The good news is that 30 years ago, 14% more Americans overall believed people were basically good (83% in 1990 vs. 69% in 2020). Considerably fewer now believe in the innate goodness of man.
As the darkness has increased in recent years, people are coming to recognize the sinfulness of man. Within these numbers is a hidden hope. Possibility. Reachable souls.
Jesus came for this hidden hope.
He spoke of them (and us) when he said, “Those who are well have no need of a physician, but those who are sick, I have not come to call the righteous but sinners to repentance” (Luke 5:31-32).
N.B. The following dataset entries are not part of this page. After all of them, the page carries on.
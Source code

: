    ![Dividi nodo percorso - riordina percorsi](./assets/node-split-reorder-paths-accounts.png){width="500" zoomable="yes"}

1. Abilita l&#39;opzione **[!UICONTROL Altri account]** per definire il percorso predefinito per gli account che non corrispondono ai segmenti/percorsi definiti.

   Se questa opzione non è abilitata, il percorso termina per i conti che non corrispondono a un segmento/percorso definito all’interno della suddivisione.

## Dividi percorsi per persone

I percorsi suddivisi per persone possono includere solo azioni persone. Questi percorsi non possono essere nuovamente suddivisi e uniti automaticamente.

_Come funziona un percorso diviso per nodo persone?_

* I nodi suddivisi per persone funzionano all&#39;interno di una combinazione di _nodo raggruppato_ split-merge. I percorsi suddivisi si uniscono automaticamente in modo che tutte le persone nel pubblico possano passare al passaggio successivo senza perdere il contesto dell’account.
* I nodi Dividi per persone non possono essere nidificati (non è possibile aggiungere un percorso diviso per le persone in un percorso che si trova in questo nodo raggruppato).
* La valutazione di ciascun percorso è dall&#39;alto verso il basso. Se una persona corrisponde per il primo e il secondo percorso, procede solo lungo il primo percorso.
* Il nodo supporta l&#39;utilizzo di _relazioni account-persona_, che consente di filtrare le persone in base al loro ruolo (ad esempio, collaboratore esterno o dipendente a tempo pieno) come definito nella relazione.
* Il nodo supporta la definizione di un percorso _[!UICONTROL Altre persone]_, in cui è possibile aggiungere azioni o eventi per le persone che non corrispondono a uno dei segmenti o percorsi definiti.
Clearly, as the Apostle Paul wrote, there is not one who is righteous (Romans 3:10) – only those who think they are! Those in that category cannot be saved. In their minds, there is nothing from which they need to be saved.
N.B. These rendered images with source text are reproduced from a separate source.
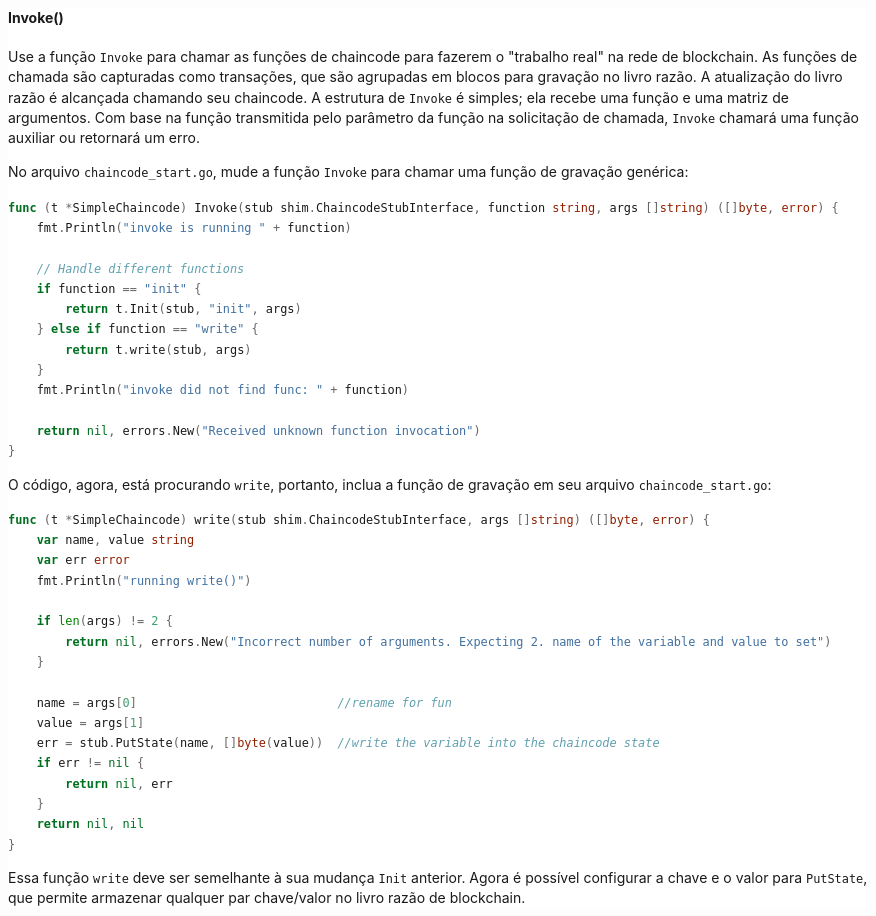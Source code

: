 #### Invoke()
Use a função `Invoke` para chamar as funções de chaincode para fazerem o "trabalho real" na rede de blockchain. As funções de chamada são capturadas como transações, que são agrupadas em blocos para gravação no livro razão. A atualização do livro razão é alcançada chamando seu chaincode. A estrutura de `Invoke` é simples; ela recebe uma função e uma matriz de argumentos. Com base na função transmitida pelo parâmetro da função na solicitação de chamada, `Invoke` chamará uma função auxiliar ou retornará um erro.

No arquivo `chaincode_start.go`, mude a função `Invoke` para chamar uma função de gravação genérica:

```go
func (t *SimpleChaincode) Invoke(stub shim.ChaincodeStubInterface, function string, args []string) ([]byte, error) {
	fmt.Println("invoke is running " + function)

	// Handle different functions
	if function == "init" {
		return t.Init(stub, "init", args)
	} else if function == "write" {
		return t.write(stub, args)
	}
	fmt.Println("invoke did not find func: " + function)

	return nil, errors.New("Received unknown function invocation")
}
```

O código, agora, está procurando `write`, portanto, inclua a função de gravação em seu arquivo `chaincode_start.go`:

```go
func (t *SimpleChaincode) write(stub shim.ChaincodeStubInterface, args []string) ([]byte, error) {
	var name, value string
	var err error
	fmt.Println("running write()")

	if len(args) != 2 {
		return nil, errors.New("Incorrect number of arguments. Expecting 2. name of the variable and value to set")
	}

	name = args[0]                            //rename for fun
	value = args[1]
	err = stub.PutState(name, []byte(value))  //write the variable into the chaincode state
	if err != nil {
		return nil, err
	}
	return nil, nil
}
```

Essa função `write` deve ser semelhante à sua mudança `Init` anterior. Agora é possível configurar a chave e o valor para `PutState`, que permite armazenar qualquer par chave/valor no livro razão de blockchain.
Each one of us must acknowledge the innate sickness at the core of his or her being to receive the undeserved gift of God’s grace – paid for in the death of the sinless Son. Jeremiah 17:9 describes it this way: “The human heart is the most deceitful of all things, and desperately wicked. Who really knows how bad it is?” (NLT translation) Yet more than 7 out of 10 churchgoers have failed to grasp this intrinsic truth on which our faith is dependent.
“The harvest is plentiful but the workers are few.” These words were spoken by Jesus to His disciples 2000 years ago (Matthew 9:37). And they are still true.
In alerting His disciples to the need for reapers, Jesus didn’t leave them helpless and without instruction. He continued in v. 38: “therefore pray earnestly to the Lord of the harvest to send out laborers into his harvest.”
This instruction still demands our attention…and obedience.
We have more outside the church ready to hear and receive the gospel than we have reapers within the church! “The workers are few.” And the results of this survey help us understand why.
Vast numbers of people in the church are dead in their trespasses.
That is why it is said” “Wake up, sleeper, rise from the dead, and Christ will shine on you” (Ephesians 5:14).
Who, then, will go outside the walls to tell the others – those who have become aware of the indwelling sin of man – that there is an answer to this dilemma?